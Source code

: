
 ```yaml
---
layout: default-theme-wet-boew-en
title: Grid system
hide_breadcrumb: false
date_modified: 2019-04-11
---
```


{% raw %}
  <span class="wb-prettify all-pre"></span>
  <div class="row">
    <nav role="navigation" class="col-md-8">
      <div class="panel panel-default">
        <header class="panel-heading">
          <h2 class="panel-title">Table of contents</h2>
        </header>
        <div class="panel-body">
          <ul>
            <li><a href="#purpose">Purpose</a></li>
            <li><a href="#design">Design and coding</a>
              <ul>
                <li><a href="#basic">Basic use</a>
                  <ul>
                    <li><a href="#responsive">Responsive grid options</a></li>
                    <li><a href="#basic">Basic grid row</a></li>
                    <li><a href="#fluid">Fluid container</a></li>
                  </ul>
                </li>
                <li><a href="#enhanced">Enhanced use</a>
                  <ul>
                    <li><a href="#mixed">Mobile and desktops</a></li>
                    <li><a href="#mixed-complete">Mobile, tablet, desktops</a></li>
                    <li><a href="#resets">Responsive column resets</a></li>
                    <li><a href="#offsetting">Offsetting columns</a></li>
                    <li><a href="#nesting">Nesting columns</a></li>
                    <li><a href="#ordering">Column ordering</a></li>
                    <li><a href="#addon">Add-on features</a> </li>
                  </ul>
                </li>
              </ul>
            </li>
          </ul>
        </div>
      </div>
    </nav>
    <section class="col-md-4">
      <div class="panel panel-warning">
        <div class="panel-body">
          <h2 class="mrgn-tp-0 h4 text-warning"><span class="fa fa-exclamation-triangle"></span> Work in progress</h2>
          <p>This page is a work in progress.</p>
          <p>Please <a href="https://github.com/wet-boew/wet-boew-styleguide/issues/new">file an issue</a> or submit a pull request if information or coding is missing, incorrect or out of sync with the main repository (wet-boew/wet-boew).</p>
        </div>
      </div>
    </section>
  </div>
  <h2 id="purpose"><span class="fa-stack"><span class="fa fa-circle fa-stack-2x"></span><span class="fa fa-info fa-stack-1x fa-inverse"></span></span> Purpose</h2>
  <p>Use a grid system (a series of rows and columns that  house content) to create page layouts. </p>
# # # # #
Transcribe the entries above so that nothing in them differs from the original.

Source code

:
 ```yaml
---
layout: default-theme-wet-boew-en
title: Grid system
hide_breadcrumb: false
date_modified: 2019-04-11
---
```


{% raw %}
  <span class="wb-prettify all-pre"></span>
  <div class="row">
    <nav role="navigation" class="col-md-8">
      <div class="panel panel-default">
        <header class="panel-heading">
          <h2 class="panel-title">Table of contents</h2>
        </header>
        <div class="panel-body">
          <ul>
            <li><a href="#purpose">Purpose</a></li>
            <li><a href="#design">Design and coding</a>
              <ul>
                <li><a href="#basic">Basic use</a>
                  <ul>
                    <li><a href="#responsive">Responsive grid options</a></li>
                    <li><a href="#basic">Basic grid row</a></li>
                    <li><a href="#fluid">Fluid container</a></li>
                  </ul>
                </li>
                <li><a href="#enhanced">Enhanced use</a>
                  <ul>
                    <li><a href="#mixed">Mobile and desktops</a></li>
                    <li><a href="#mixed-complete">Mobile, tablet, desktops</a></li>
                    <li><a href="#resets">Responsive column resets</a></li>
                    <li><a href="#offsetting">Offsetting columns</a></li>
                    <li><a href="#nesting">Nesting columns</a></li>
                    <li><a href="#ordering">Column ordering</a></li>
                    <li><a href="#addon">Add-on features</a> </li>
                  </ul>
                </li>
              </ul>
            </li>
          </ul>
        </div>
      </div>
    </nav>
    <section class="col-md-4">
      <div class="panel panel-warning">
        <div class="panel-body">
          <h2 class="mrgn-tp-0 h4 text-warning"><span class="fa fa-exclamation-triangle"></span> Work in progress</h2>
          <p>This page is a work in progress.</p>
          <p>Please <a href="https://github.com/wet-boew/wet-boew-styleguide/issues/new">file an issue</a> or submit a pull request if information or coding is missing, incorrect or out of sync with the main repository (wet-boew/wet-boew).</p>
        </div>
      </div>
    </section>
  </div>
  <h2 id="purpose"><span class="fa-stack"><span class="fa fa-circle fa-stack-2x"></span><span class="fa fa-info fa-stack-1x fa-inverse"></span></span> Purpose</h2>
  <p>Use a grid system (a series of rows and columns that  house content) to create page layouts. </p>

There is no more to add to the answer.